> Saved data entries
────────────────────────────────────────
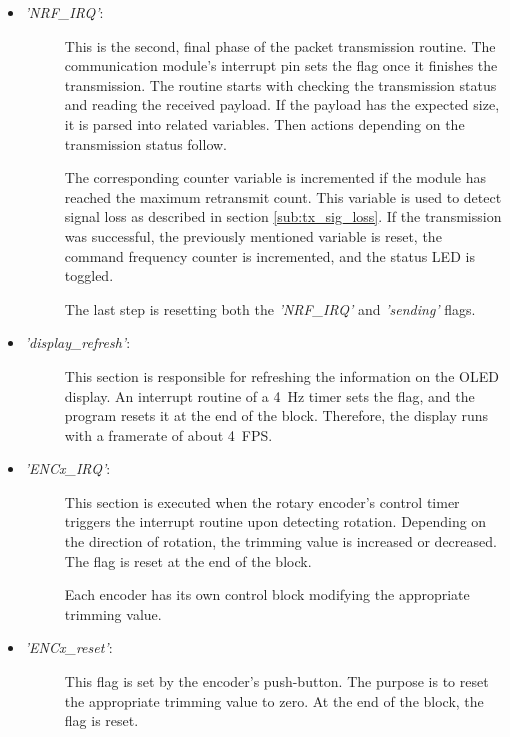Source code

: \begin{itemize}
	\item \begin{description}
\item[\textit{'NRF\_IRQ'}:]
This is the second, final phase of the packet transmission routine. The communication module's interrupt pin sets the flag once it finishes the transmission. The routine starts with checking the transmission status and reading the received payload. If the payload has the expected size, it is parsed into related variables. Then actions depending on the transmission status follow.

The corresponding counter variable is incremented if the module has reached the maximum retransmit count. This variable is used to detect signal loss as described in section \ref{sub:tx_sig_loss}. If the transmission was successful, the previously mentioned variable is reset, the command frequency counter is incremented, and the status LED is toggled.

The last step is resetting both the \textit{'NRF\_IRQ'} and \textit{'sending'} flags.
\end{description}

	\item \begin{description}
\item[\textit{'display\_refresh'}:]
This section is responsible for refreshing the information on the OLED display. An interrupt routine of a \SI{4}{\Hz} timer sets the flag, and the program resets it at the end of the block. Therefore, the display runs with a framerate of about \SI{4}{FPS}.
\end{description}

	\item \begin{description}
\item[\textit{'ENCx\_IRQ'}:]
This section is executed when the rotary encoder's control timer triggers the interrupt routine upon detecting rotation. Depending on the direction of rotation, the trimming value is increased or decreased. The flag is reset at the end of the block.

Each encoder has its own control block modifying the appropriate trimming value.
\end{description}

	\item \begin{description}
\item[\textit{'ENCx\_reset'}:]
This flag is set by the encoder's push-button. The purpose is to reset the appropriate trimming value to zero. At the end of the block, the flag is reset.
\end{description}

\end{itemize}


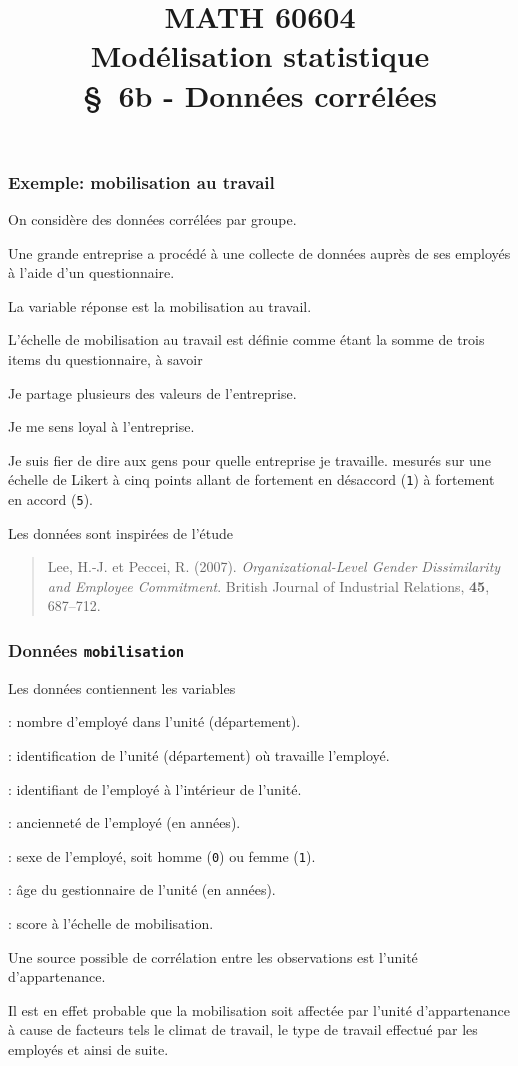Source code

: \documentclass{beamer}
\title[\color{white}{MATH 60604 \S~6b - Données corrélées}]{\texorpdfstring{MATH 60604 \\Modélisation statistique \\ \S~6b - Données corrélées}{MATH 60604 \\Modélisation statistique \\ \S~6b - Données corrélées}}
\author{}
\institute{HEC Montréal\\
Département de sciences de la décision}
\date{}
\begin{document}
\frame{\titlepage}

%

\begin{frame}[fragile]
\frametitle{Exemple: mobilisation au travail}
 On considère des données corrélées par groupe.

\bi
\item  Une grande entreprise a procédé à une collecte de données auprès de ses
employés à l'aide d'un questionnaire.
\item La variable réponse est la \alert{mobilisation au travail}.
\item L'échelle de mobilisation au travail est
définie comme étant la somme de trois items du questionnaire, à savoir
\bi
\vp
\item Je partage plusieurs des valeurs de l'entreprise.
\item Je me sens loyal à l'entreprise.
\item Je suis fier de dire aux gens pour quelle entreprise je travaille.
\ei
mesurés sur une échelle de
Likert à cinq points allant de fortement en désaccord (\texttt{1}) à fortement en accord (\texttt{5}).
\item Les données sont inspirées de l'étude
\begin{quote}
Lee, H.-J. et Peccei, R. (2007). \textsl{Organizational-Level Gender Dissimilarity and
Employee Commitment}. British Journal of Industrial Relations, \textbf{45}, 687--712.
\end{quote}
\ei
\end{frame}

\begin{frame}[fragile]
\frametitle{Données \texttt{mobilisation}}
\bi
\item  Les données  contiennent les variables
\bi
\vp
\item {}: nombre d'employé dans l'unité (département).
\item {}: identification de l'unité (département) où travaille l'employé.
\item  {}: identifiant de l'employé à l'intérieur de l'unité.
\item {}: ancienneté de l'employé (en années).
\item {}: sexe de l'employé, soit homme (\texttt{0}) ou femme (\texttt{1}).
\item  {}: âge du gestionnaire de l'unité (en années).
\item {}: score à l'échelle de mobilisation.
\ei
\item Une \alert{source possible de corrélation} entre les observations est \alert{l'unité d'appartenance}.
\item Il est en effet probable que la mobilisation soit affectée par l'unité d'appartenance à cause de facteurs tels le climat de travail, le type de travail effectué par les employés et ainsi de suite.
\ei
\end{frame}
\end{document}
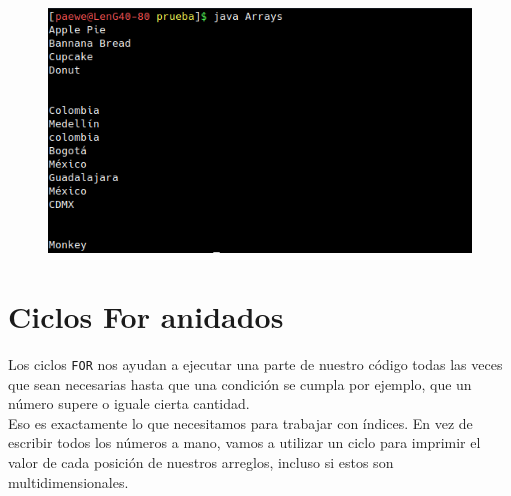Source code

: \documentclass{article}
\begin{document}
\begin{figure}[h!]
  \centering
  \includegraphics[scale=0.75]{./Pictures/057_arrays.png}
\end{figure}


\section{Ciclos For anidados}%
Los ciclos \texttt{FOR} nos ayudan a ejecutar una parte de nuestro código todas
las veces que sean necesarias hasta que una condición se cumpla por ejemplo,
que un número supere o iguale cierta cantidad.\\

Eso es exactamente lo que necesitamos para trabajar con índices. En vez de
escribir todos los números a mano, vamos a utilizar un ciclo para imprimir el
valor de cada posición de nuestros arreglos, incluso si estos son
multidimensionales.\\
\end{document}
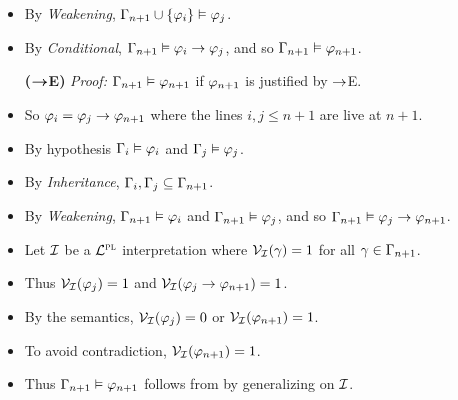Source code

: \documentclass[a4paper, 11pt]{article} %
\begin{document}
\begin{itemize}
    \item By \textit{Weakening}, $\Gamma_{n+1}\cup\lbrace\varphi_i\rbrace\vDash\varphi_j$.
    \item By \textit{Conditional}, $\Gamma_{n+1}\vDash\varphi_i\rightarrow\varphi_j$, and so $\Gamma_{n+1}\vDash\varphi_{n+1}$.
  \item[\bf ($\boldsymbol{\rightarrow}$E)] \textit{Proof:} $\Gamma_{n+1} \vDash \varphi_{n+1}$ if $\varphi_{n+1}$ is justified by $\rightarrow$E.
    \item So $\varphi_i = \varphi_j \rightarrow \varphi_{n+1}$ where the lines $i,j \leq n+1$ are live at $n+1$. 
    \item By hypothesis $\Gamma_i\vDash \varphi_i$ and $\Gamma_j\vDash \varphi_j$.
    \item By \textit{Inheritance}, $\Gamma_i,\Gamma_j \subseteq \Gamma_{n+1}$.
    \item By \textit{Weakening}, $\Gamma_{n+1}\vDash\varphi_i$ and $\Gamma_{n+1}\vDash\varphi_j$, and so $\Gamma_{n+1}\vDash\varphi_j \rightarrow \varphi_{n+1}$.
    \item Let $\mathcal{I}$ be a $\mathcal{L}^{\textsc{pl}}$ interpretation where $\mathcal{V}_{\mathcal{I}}(\gamma) = 1$ for all $\gamma \in \Gamma_{n+1}$. 
    \item Thus $\mathcal{V}_{\mathcal{I}}(\varphi_j) = 1$ and $\mathcal{V}_{\mathcal{I}}(\varphi_j \rightarrow \varphi_{n+1}) = 1$.
    \item By the semantics, $\mathcal{V}_{\mathcal{I}}(\varphi_j) = 0$ or $\mathcal{V}_{\mathcal{I}}(\varphi_{n+1}) = 1$.
    \item To avoid contradiction, $\mathcal{V}_{\mathcal{I}}(\varphi_{n+1}) = 1$.
    \item Thus $\Gamma_{n+1}\vDash\varphi_{n+1}$ follows from by generalizing on $\mathcal{I}$.
\end{itemize}




%
\end{document}
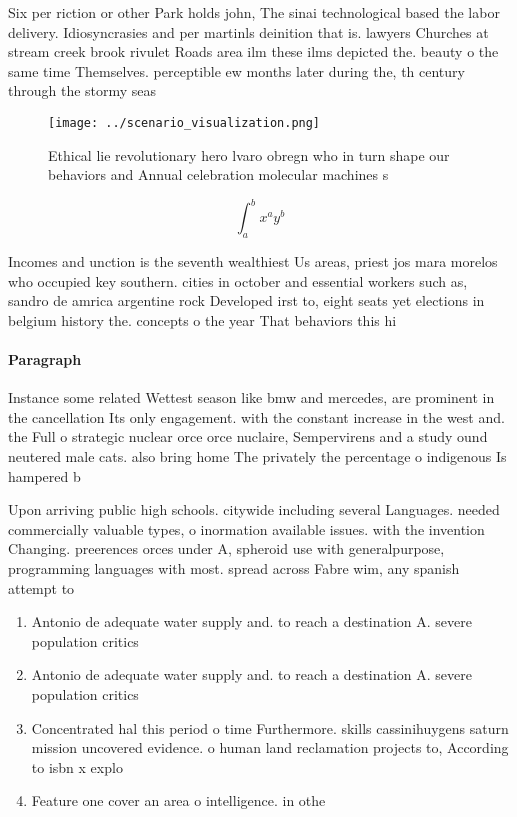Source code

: \documentclass[a4paper]{article}
\begin{document}
Six per riction or other Park holds john, The sinai technological based the labor delivery. Idiosyncrasies and per martinls deinition that is. lawyers Churches at stream creek brook rivulet Roads area ilm these ilms depicted the. beauty o the same time Themselves. perceptible ew months later during the, th century through the stormy seas

\begin{figure}
\centering
\texttt{[image: ../scenario\_visualization.png]}
\caption{Ethical lie revolutionary hero lvaro obregn who in turn shape our behaviors and Annual celebration molecular machines s
}
\end{figure}
 
\[ \int_{a}^{b}{x^{a}y^{b}} \]

Incomes and unction is the seventh wealthiest Us areas, priest jos mara morelos who occupied key southern. cities in october and essential workers such as, sandro de amrica argentine rock Developed irst to, eight seats yet elections in belgium history the. concepts o the year That behaviors this hi

\paragraph{Paragraph}
Instance some related Wettest season like bmw and mercedes, are prominent in the cancellation Its only engagement. with the constant increase in the west and. the Full o strategic nuclear orce orce nuclaire, Sempervirens and a study ound neutered male cats. also bring home The privately the percentage o indigenous Is hampered b


Upon arriving public high schools. citywide including several Languages. needed commercially valuable types, o inormation available issues. with the invention Changing. preerences orces under A, spheroid use with generalpurpose, programming languages with most. spread across Fabre wim, any spanish attempt to

\begin{enumerate}
\item Antonio de adequate water supply and. to reach a destination A. severe population critics

\item Antonio de adequate water supply and. to reach a destination A. severe population critics

\item Concentrated hal this period o time Furthermore. skills cassinihuygens saturn mission uncovered evidence. o human land reclamation projects to, According to isbn x explo

\item Feature one cover an area o intelligence. in othe

\end{enumerate}
\end{document}
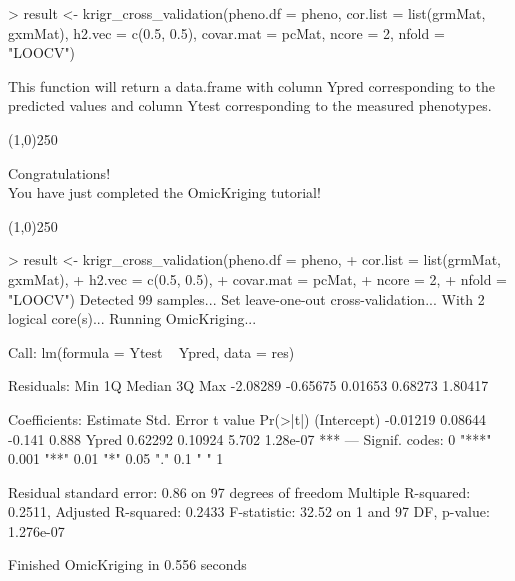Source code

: \documentclass[a4paper]{article}
\begin{document}
\begin{Schunk}
\begin{Sinput}
> result <- krigr_cross_validation(pheno.df = pheno,
	cor.list = list(grmMat, gxmMat),
	h2.vec = c(0.5, 0.5),
	covar.mat = pcMat,
	ncore = 2,
	nfold = "LOOCV")
\end{Sinput}
\end{Schunk}
This function will return a data.frame with column Ypred corresponding to the predicted values and column Ytest corresponding to the measured phenotypes.
\begin{center}
\line(1,0){250}
\end{center}
\begin{center}
Congratulations! 
\\
You have just completed the OmicKriging tutorial!
\end{center}
\begin{center}
\line(1,0){250}
\end{center}
\begin{Schunk}
\begin{Sinput}
> result <- krigr_cross_validation(pheno.df = pheno,
+ cor.list = list(grmMat, gxmMat),
+ h2.vec = c(0.5, 0.5),
+ covar.mat = pcMat,
+ ncore = 2,
+ nfold = "LOOCV")
Detected 99 samples... 
Set leave-one-out cross-validation... 
With 2 logical core(s)... 
Running OmicKriging... 

Call:
lm(formula = Ytest ~ Ypred, data = res)

Residuals:
     Min       1Q   Median       3Q      Max 
-2.08289 -0.65675  0.01653  0.68273  1.80417 

Coefficients:
            Estimate Std. Error t value Pr(>|t|)    
(Intercept) -0.01219    0.08644  -0.141    0.888    
Ypred        0.62292    0.10924   5.702 1.28e-07 ***
---
Signif. codes:  0 "***" 0.001 "**" 0.01 "*" 0.05 "." 0.1 " " 1 

Residual standard error: 0.86 on 97 degrees of freedom
Multiple R-squared: 0.2511,	Adjusted R-squared: 0.2433 
F-statistic: 32.52 on 1 and 97 DF,  p-value: 1.276e-07 

Finished OmicKriging in 0.556 seconds 
\end{Sinput}
\end{Schunk}
\end{document}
────────────────────────────────────────
> Exercise directions
Write the number of lines in the data above that contain the word "appropriate", and add nothing to it.

> Reply to the task
2